Finalement, ce que certains appellent dépassement de fonction chez lui, ce sont les mouvements signature mêmes d’un avance centre.
En outre, la faible implication défensive du duo Mbappé - Vinícius, l’oblige à en faire plus et par conséquent il perd du jus et de la lucidité.
REMETTRE L'ÉLU AU CENTRE DU SUFFRAGE
Jude Bellingham est bon lorsqu’il est en face du jeu.
On ne sait pas pas s’il veut ou quoi mais on sait grâce à Opta que c’est sa position préférée, préférentielle à : 42% contre 2% seulement en tant qu’... avant-centre.

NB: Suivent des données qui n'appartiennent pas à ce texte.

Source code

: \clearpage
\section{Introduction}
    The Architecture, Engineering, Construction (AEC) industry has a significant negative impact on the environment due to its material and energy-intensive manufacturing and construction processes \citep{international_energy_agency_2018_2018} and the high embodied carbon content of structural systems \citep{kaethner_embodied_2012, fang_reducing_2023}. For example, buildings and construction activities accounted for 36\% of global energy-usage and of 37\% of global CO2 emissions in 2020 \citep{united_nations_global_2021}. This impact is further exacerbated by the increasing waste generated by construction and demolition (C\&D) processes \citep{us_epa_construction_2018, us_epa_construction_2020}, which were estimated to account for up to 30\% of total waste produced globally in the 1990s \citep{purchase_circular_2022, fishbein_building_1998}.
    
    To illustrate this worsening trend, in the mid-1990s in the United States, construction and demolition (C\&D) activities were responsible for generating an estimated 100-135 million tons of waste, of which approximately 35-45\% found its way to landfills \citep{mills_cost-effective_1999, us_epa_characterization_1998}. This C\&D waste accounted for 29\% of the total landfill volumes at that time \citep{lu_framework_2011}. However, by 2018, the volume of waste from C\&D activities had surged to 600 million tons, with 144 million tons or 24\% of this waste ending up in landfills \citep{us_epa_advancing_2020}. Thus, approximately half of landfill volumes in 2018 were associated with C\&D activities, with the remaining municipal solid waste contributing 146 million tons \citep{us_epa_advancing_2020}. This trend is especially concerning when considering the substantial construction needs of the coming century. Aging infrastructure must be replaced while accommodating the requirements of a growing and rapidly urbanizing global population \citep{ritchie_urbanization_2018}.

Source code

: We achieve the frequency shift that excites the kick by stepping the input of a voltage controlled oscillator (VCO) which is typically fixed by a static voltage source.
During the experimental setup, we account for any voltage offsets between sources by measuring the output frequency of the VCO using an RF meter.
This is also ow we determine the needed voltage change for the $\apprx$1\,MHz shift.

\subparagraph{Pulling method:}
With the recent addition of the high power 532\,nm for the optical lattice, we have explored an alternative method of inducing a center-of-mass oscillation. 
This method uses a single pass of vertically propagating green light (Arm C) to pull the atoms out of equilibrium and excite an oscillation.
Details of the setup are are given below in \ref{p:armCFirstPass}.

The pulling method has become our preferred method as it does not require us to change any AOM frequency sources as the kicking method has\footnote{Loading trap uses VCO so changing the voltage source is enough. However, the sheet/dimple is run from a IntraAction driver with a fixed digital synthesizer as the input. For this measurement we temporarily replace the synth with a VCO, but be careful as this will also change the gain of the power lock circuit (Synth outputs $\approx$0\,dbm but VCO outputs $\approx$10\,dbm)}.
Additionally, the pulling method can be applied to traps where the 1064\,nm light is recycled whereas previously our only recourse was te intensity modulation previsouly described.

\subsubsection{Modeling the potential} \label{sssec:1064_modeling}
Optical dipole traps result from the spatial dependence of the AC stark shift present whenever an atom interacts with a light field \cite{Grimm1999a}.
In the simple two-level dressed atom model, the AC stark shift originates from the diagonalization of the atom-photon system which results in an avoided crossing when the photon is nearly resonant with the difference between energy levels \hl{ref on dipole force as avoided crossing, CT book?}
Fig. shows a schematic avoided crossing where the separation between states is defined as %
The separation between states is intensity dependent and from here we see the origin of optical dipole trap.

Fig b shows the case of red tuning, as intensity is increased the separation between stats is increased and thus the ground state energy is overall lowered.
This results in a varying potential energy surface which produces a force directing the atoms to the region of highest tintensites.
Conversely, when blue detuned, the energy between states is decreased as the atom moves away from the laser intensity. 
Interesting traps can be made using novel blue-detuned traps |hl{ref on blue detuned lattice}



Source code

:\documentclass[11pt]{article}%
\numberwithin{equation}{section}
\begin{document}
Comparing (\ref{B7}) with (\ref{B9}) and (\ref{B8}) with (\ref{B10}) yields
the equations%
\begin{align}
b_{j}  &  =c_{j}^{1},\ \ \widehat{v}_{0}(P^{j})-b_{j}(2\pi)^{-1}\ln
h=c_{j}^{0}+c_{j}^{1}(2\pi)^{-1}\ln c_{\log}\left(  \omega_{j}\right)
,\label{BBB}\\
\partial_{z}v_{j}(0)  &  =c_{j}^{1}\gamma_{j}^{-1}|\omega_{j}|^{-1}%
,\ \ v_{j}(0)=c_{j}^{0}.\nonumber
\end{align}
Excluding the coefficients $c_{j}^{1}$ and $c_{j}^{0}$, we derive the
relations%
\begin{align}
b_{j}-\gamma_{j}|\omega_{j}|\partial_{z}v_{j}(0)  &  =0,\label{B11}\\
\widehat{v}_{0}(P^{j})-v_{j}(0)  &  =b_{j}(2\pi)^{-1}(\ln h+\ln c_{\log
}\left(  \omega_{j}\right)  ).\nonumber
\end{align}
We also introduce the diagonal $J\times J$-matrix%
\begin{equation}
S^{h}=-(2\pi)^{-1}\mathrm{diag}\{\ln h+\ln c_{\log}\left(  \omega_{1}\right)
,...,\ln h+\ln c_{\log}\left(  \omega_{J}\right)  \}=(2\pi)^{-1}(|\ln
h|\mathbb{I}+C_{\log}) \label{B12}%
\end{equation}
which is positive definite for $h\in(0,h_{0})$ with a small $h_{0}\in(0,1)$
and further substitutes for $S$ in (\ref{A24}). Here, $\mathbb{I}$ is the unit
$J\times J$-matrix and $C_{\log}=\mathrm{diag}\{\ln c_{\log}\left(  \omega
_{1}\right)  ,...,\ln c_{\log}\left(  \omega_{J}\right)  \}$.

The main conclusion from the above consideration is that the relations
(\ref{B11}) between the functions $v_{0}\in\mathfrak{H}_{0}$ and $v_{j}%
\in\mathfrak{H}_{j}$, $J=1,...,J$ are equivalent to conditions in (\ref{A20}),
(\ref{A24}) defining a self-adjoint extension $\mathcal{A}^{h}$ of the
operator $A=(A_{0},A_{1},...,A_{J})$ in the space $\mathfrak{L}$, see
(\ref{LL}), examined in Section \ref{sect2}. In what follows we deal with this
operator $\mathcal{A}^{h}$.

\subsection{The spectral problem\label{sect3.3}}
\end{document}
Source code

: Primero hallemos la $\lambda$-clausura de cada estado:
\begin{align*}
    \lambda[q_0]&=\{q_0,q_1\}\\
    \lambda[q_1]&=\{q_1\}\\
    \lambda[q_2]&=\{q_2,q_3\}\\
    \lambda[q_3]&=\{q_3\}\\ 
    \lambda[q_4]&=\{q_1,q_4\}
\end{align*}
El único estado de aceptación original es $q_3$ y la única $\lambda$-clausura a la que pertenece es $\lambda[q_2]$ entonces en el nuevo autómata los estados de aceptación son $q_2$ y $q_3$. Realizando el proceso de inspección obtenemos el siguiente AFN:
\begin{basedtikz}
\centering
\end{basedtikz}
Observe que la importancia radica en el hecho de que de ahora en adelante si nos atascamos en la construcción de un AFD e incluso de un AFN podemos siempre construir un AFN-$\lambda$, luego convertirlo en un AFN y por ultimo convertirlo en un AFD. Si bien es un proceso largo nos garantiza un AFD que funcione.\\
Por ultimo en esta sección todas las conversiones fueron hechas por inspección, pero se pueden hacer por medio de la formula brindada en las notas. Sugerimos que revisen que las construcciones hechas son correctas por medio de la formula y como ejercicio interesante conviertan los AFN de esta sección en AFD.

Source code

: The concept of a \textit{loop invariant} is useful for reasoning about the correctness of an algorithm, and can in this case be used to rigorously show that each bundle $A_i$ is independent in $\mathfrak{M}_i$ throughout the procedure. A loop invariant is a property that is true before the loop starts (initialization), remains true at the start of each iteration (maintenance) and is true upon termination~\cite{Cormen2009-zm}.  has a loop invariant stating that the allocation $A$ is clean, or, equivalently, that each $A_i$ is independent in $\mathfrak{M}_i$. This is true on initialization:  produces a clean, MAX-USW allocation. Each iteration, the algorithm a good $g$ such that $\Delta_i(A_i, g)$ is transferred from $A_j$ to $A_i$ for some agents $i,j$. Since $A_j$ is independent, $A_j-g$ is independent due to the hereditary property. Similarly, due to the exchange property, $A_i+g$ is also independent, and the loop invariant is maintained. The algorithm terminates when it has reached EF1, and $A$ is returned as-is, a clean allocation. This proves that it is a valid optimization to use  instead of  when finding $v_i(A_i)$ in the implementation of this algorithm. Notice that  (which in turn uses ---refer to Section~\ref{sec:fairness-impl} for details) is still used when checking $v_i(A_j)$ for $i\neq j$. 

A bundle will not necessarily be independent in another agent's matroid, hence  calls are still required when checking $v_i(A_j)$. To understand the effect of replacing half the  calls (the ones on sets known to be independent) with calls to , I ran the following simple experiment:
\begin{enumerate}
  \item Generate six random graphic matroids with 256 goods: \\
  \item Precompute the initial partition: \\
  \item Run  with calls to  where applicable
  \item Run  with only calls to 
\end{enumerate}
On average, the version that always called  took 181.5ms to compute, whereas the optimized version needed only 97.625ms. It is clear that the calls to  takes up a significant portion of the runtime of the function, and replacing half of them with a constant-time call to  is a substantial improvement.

Samedi lors du derby madrilène, lorsqu’en seconde mi-temps, le changement tactique est plus visible, que le 3ème meilleur buteur du club en Liga (7 réalisations) est repositionné dans l’axe dans un 4 - 2 - 3 - 1, c’est lui qui manque d’abord de tromper Jan Oblak avant que Kylian Mbappé ne finisse par le faire.

Quelques minutes plus tard, c’est encore lui qui jaillit mais qui trouve la barre transversale cette fois-ci.
Jusqu’à ce que le Real Madrid signe un véritable N.9, et même au-delà, Jude Bellingham est et sera toujours l’avance centre.
Celui qui a poursuivi la course de Vinícius jusque dans la surface pour ensuite tacler le ballon (2-3, 92ème)
Celui qui n’a pas attendu, qui n’attend, qui n’attendra pas qu’on lui ordonne : « Oh ! Avance là ! » Comme ce soir face à City.